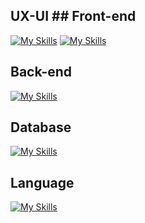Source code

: ## UX-UI                                                      ## Front-end
[![My Skills](https://skillicons.dev/icons?i=figma&theme=light)](https://skillicons.dev) [![My Skills](https://skillicons.dev/icons?i=react,nextjs,tailwind,css&theme=light)](https://skillicons.dev)

## Back-end
[![My Skills](https://skillicons.dev/icons?i=nodejs,express&theme=light)](https://skillicons.dev)
## Database
[![My Skills](https://skillicons.dev/icons?i=firebase,mysql&theme=light)](https://skillicons.dev)
## Language
[![My Skills](https://skillicons.dev/icons?i=ts,js,php,html&theme=light)](https://skillicons.dev)
<!--
**SupawitKaennak/SupawitKaennak** is a ✨ _special_ ✨ repository because its `README.md` (this file) appears on your GitHub profile.

Here are some ideas to get you started:

- 🔭 I’m currently working on ...
- 🌱 I’m currently learning ...
- 👯 I’m looking to collaborate on ...
- 🤔 I’m looking for help with ...
- 💬 Ask me about ...
- 📫 How to reach me: ...
- 😄 Pronouns: ...
- ⚡ Fun fact: ...
-->
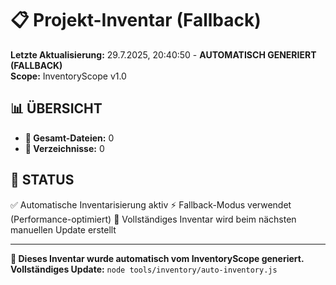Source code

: # 📋 Projekt-Inventar (Fallback)

**Letzte Aktualisierung:** 29.7.2025, 20:40:50 - **AUTOMATISCH GENERIERT (FALLBACK)**  
**Scope:** InventoryScope v1.0

## 📊 **ÜBERSICHT**

- **📄 Gesamt-Dateien:** 0
- **📁 Verzeichnisse:** 0

## 📝 **STATUS**

✅ Automatische Inventarisierung aktiv
⚡ Fallback-Modus verwendet (Performance-optimiert)
🔄 Vollständiges Inventar wird beim nächsten manuellen Update erstellt

---

**🤖 Dieses Inventar wurde automatisch vom InventoryScope generiert.**  
**Vollständiges Update:** `node tools/inventory/auto-inventory.js`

YOUR TASK:
From the first record to the last, restate everything exactly but omit the pictures.

SOLUTION TO THIS PROBLEM:
Source code

: ## UX-UI                                                      ## Front-end
[![My Skills](https://skillicons.dev/icons?i=figma&theme=light)](https://skillicons.dev) [![My Skills](https://skillicons.dev/icons?i=react,nextjs,tailwind,css&theme=light)](https://skillicons.dev)

## Back-end
[![My Skills](https://skillicons.dev/icons?i=nodejs,express&theme=light)](https://skillicons.dev)
## Database
[![My Skills](https://skillicons.dev/icons?i=firebase,mysql&theme=light)](https://skillicons.dev)
## Language
[![My Skills](https://skillicons.dev/icons?i=ts,js,php,html&theme=light)](https://skillicons.dev)
<!--
**SupawitKaennak/SupawitKaennak** is a ✨ _special_ ✨ repository because its `README.md` (this file) appears on your GitHub profile.

Here are some ideas to get you started:

- 🔭 I’m currently working on ...
- 🌱 I’m currently learning ...
- 👯 I’m looking to collaborate on ...
- 🤔 I’m looking for help with ...
- 💬 Ask me about ...
- 📫 How to reach me: ...
- 😄 Pronouns: ...
- ⚡ Fun fact: ...
-->
Source code

: # 📋 Projekt-Inventar (Fallback)

**Letzte Aktualisierung:** 29.7.2025, 20:40:50 - **AUTOMATISCH GENERIERT (FALLBACK)**  
**Scope:** InventoryScope v1.0

## 📊 **ÜBERSICHT**

- **📄 Gesamt-Dateien:** 0
- **📁 Verzeichnisse:** 0

## 📝 **STATUS**

✅ Automatische Inventarisierung aktiv
⚡ Fallback-Modus verwendet (Performance-optimiert)
🔄 Vollständiges Inventar wird beim nächsten manuellen Update erstellt

---

**🤖 Dieses Inventar wurde automatisch vom InventoryScope generiert.**  
**Vollständiges Update:** `node tools/inventory/auto-inventory.js`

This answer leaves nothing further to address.